● WORK TO COMPLETE:
Lines holding the string "learns" in the listing below are to be copied.

● RECORDS SUPPLIED:
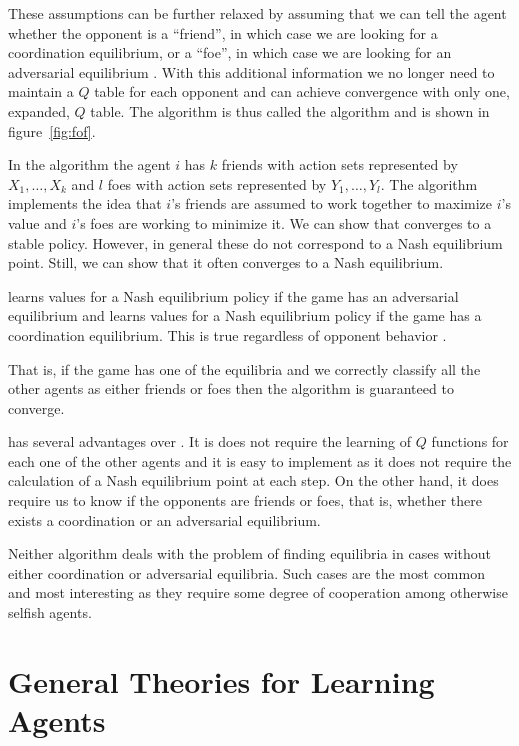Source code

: These assumptions can be further relaxed by assuming that we can tell
the agent whether the opponent is a ``friend'', in which case we are
looking for a coordination equilibrium, or a ``foe'', in which case we
are looking for an adversarial equilibrium \cite{littman01a}. With
this additional information we no longer need to maintain a $Q$ table
for each opponent and can achieve convergence with only one, expanded,
$Q$ table. The algorithm is thus called the 
algorithm and is shown in figure~\ref{fig:fof}.

In the  algorithm the agent $i$ has $k$
friends with action sets represented by $X_1,\ldots,X_k$ and $l$ foes
with action sets represented by $Y_1,\ldots,Y_l$.  The algorithm
implements the idea that $i$'s friends are assumed to work together to
maximize $i$'s value and $i$'s foes are working to minimize it. We can
show that  converges to a stable policy. However,
in general these do not correspond to a Nash equilibrium point. Still,
we can show that it often converges to a Nash equilibrium.

\begin{theorem}
   learns values for a Nash equilibrium policy if the game
  has an adversarial equilibrium and  learns values for
  a Nash equilibrium policy if the game has a coordination
  equilibrium. This is true regardless of opponent behavior
  \cite{littman01a}.
\end{theorem}


That is, if the game has one of the equilibria and we correctly
classify all the other agents as either friends or foes then the
 algorithm is guaranteed to converge.

 has several advantages over
. It is does not require the learning of $Q$
functions for each one of the other agents and it is easy to implement
as it does not require the calculation of a Nash equilibrium point at
each step. On the other hand, it does require us to know if the
opponents are friends or foes, that is, whether there exists a
coordination or an adversarial equilibrium.

Neither algorithm deals with the problem of finding equilibria in
cases without either coordination or adversarial equilibria. Such
cases are the most common and most interesting as they require some
degree of cooperation among otherwise selfish agents.

\section{General Theories for Learning Agents}
\label{sec:learning-agents}

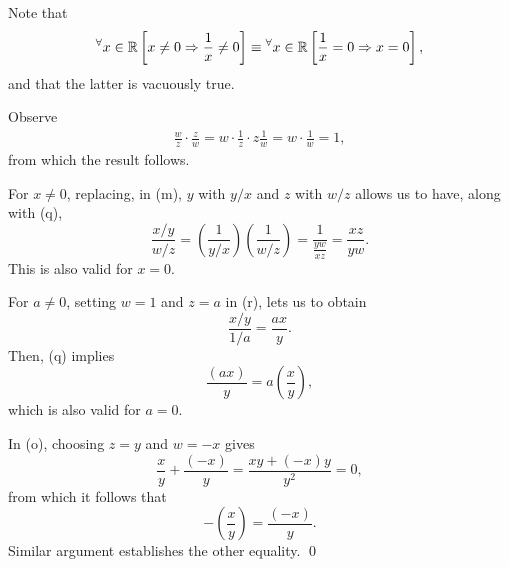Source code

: \documentclass[a4paper,12pt]{article}
\begin{document}
\begin{sol}
	Note that
	\begin{equation*}
		{}^{\forall}  x\in \mathbb{R}
		\left[
			x\neq 0
			\Rightarrow
			\frac{1}{x}\neq 0
			\right]
		\equiv
		{}^{\forall}  x\in \mathbb{R}
		\left[
			\frac{1}{x} = 0
			\Rightarrow
			x= 0
			\right],
	\end{equation*}
	and that
	the latter is vacuously true.
	
	Observe
	\begin{eqnarray*}
		\frac{w}{z}\cdot \frac{z}{w}
		=
		w\cdot \frac{1}{z} \cdot z \frac{1}{w}
		=
		w \cdot \frac{1}{w}
		=
		1,
	\end{eqnarray*}
	from which the result follows.
	
	For
	\( x\neq 0 \),
	replacing, in (m), 
	\( y \)
	with
	\( y/x \)
	and
	\( z \)
	with
	\( w/z \)
	allows us to have, along with (q),
	\begin{equation*}
		\frac{x/y}{w/z}
		=
		\left( \frac{1}{y/x} \right)\left( \frac{1}{w/z} \right)
		=
		\frac{1}{\frac{yw}{xz}}
		=
		\frac{xz}{yw}.
	\end{equation*}
	This is also valid for
	\( x=0 \).
	
	For
	\( a \neq 0 \),
	setting
	\( w=1 \)
	and
	\( z=a \)
	in (r),
	lets us to obtain
	\begin{equation*}
		\frac{x/y}{1/a}
		=
		\frac{ax}{y}.
	\end{equation*}
	Then, (q) implies
	\begin{equation*}
		\frac{(ax)}{y}
		=
		a \left( \frac{x}{y} \right),
	\end{equation*}
	which is also valid for 
	\( a=0 \).
	
	In (o),
	choosing
	\( z=y \)
	and
	\( w=-x \)
	gives
	\begin{equation*}
		\frac{x}{y}
		+
		\frac{(-x)}{y}
		=
		\frac{xy+(-x)y}{y^2}
		=
		0,
	\end{equation*}
	from which it follows that
	\begin{equation*}
		-\left( \frac{x}{y} \right)
		=
		\frac{(-x)}{y}.
	\end{equation*}
	Similar argument establishes the other equality.
	\qed
\end{sol}
\end{document}
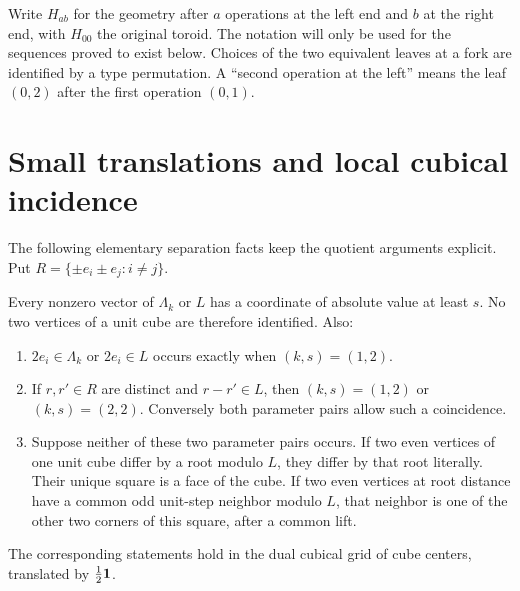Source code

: Write $H_{ab}$ for the geometry after $a$ operations at the left end
and $b$ at the right end, with $H_{00}$ the original toroid. The notation
will only be used for the sequences proved to exist below. Choices of
the two equivalent leaves at a fork are identified by a type
permutation. A ``second operation at the left'' means the leaf
$(0,2)$ after the first operation $(0,1)$.

\section{Small translations and local cubical incidence}
The following elementary separation facts keep the quotient arguments
explicit. Put $R=\{\pm e_i\pm e_j:i\ne j\}$.

\begin{lemma}\label{NI.separation}
Every nonzero vector of $\Lambda_k$ or $L$ has a coordinate of absolute
value at least $s$. No two vertices of a unit cube are therefore
identified. Also:
\begin{enumerate}
\item $2e_i\in\Lambda_k$ or $2e_i\in L$ occurs exactly when
$(k,s)=(1,2)$.
\item If $r,r'\in R$ are distinct and $r-r'\in L$, then
$(k,s)=(1,2)$ or $(k,s)=(2,2)$. Conversely both parameter pairs
allow such a coincidence.
\item Suppose neither of these two parameter pairs occurs. If two
even vertices of one unit cube differ by a root modulo $L$, they
differ by that root literally. Their unique square is a face of
the cube. If two even vertices at root distance have a common odd
unit-step neighbor modulo $L$, that neighbor is one of the other
two corners of this square, after a common lift.
\end{enumerate}
The corresponding statements hold in the dual cubical grid of
cube centers, translated by $\frac12\one$.
\end{lemma}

● EXERCISE RESULT:
   learns values for a Nash equilibrium policy if the game
  has an adversarial equilibrium and  learns values for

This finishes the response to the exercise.